### Task instructions:
All lines from the entries below that contain the string "style" should be copied out.

────

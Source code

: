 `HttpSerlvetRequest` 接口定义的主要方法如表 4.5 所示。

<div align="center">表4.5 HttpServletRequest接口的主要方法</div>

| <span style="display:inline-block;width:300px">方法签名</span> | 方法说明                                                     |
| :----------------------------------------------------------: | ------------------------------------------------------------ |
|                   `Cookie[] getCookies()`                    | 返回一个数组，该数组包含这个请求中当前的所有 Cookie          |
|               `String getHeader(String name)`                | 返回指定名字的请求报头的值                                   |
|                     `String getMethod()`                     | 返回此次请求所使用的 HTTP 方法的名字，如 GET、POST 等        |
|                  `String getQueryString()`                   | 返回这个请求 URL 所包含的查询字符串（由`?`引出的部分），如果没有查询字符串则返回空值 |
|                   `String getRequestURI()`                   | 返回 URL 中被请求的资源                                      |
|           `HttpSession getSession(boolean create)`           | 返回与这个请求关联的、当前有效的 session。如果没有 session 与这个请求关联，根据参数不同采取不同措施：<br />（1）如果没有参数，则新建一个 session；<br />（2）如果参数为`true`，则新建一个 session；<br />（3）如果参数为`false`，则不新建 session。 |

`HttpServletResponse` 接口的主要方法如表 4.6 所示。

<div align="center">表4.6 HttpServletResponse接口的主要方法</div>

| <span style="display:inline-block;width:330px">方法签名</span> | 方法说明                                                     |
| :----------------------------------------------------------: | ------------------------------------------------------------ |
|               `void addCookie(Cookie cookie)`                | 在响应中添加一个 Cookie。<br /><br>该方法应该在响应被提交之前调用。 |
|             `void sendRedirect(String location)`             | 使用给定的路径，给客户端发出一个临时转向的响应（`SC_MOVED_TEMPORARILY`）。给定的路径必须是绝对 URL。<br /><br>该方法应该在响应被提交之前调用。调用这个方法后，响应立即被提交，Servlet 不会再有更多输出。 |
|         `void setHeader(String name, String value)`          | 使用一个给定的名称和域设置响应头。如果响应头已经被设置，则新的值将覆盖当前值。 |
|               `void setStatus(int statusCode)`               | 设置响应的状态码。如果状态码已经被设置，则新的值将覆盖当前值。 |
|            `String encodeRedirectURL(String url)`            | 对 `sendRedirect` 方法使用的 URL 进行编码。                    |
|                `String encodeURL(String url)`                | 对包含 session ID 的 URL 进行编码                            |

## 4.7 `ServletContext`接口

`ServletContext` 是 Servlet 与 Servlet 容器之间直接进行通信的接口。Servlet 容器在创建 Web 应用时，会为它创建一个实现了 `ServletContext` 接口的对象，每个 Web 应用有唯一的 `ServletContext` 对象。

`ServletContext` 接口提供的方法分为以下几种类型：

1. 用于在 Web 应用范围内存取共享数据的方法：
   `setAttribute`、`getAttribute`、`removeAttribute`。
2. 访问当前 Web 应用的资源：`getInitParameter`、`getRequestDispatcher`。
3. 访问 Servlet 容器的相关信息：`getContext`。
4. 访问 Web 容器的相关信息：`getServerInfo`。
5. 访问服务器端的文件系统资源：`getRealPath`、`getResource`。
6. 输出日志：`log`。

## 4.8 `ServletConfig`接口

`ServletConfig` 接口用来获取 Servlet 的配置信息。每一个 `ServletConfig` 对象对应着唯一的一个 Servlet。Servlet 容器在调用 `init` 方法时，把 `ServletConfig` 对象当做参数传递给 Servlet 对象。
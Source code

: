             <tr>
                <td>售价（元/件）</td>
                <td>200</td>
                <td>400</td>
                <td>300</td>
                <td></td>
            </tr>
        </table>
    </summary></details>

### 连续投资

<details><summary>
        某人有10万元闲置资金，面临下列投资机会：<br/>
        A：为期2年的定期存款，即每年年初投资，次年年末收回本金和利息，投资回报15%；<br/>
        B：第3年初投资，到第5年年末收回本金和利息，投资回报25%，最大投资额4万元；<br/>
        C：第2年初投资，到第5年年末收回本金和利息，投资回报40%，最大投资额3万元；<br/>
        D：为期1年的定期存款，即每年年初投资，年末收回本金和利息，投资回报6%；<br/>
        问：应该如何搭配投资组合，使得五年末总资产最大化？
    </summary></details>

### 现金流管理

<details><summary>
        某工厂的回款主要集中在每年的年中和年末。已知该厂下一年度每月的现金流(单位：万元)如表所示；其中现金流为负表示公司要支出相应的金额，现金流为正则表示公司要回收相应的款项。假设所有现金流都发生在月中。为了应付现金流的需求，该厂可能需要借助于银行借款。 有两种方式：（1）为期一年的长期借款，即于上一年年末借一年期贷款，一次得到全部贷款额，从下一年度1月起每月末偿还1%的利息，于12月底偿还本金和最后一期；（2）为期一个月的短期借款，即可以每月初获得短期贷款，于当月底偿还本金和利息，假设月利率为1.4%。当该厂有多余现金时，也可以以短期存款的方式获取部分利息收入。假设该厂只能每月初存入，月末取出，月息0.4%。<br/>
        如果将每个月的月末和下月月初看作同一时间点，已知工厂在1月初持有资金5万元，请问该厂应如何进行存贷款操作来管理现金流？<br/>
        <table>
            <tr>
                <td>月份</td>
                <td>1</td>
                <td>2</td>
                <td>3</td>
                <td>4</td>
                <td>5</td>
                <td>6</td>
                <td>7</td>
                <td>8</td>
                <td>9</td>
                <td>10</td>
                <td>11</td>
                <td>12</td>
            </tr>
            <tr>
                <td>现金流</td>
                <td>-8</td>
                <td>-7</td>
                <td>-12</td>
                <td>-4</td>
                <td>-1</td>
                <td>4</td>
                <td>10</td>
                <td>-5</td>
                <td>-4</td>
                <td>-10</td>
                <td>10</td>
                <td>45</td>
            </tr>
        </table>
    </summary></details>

────

### Exercise output:
| <span style="display:inline-block;width:300px">方法签名</span> | 方法说明                                                     |
| <span style="display:inline-block;width:330px">方法签名</span> | 方法说明                                                     |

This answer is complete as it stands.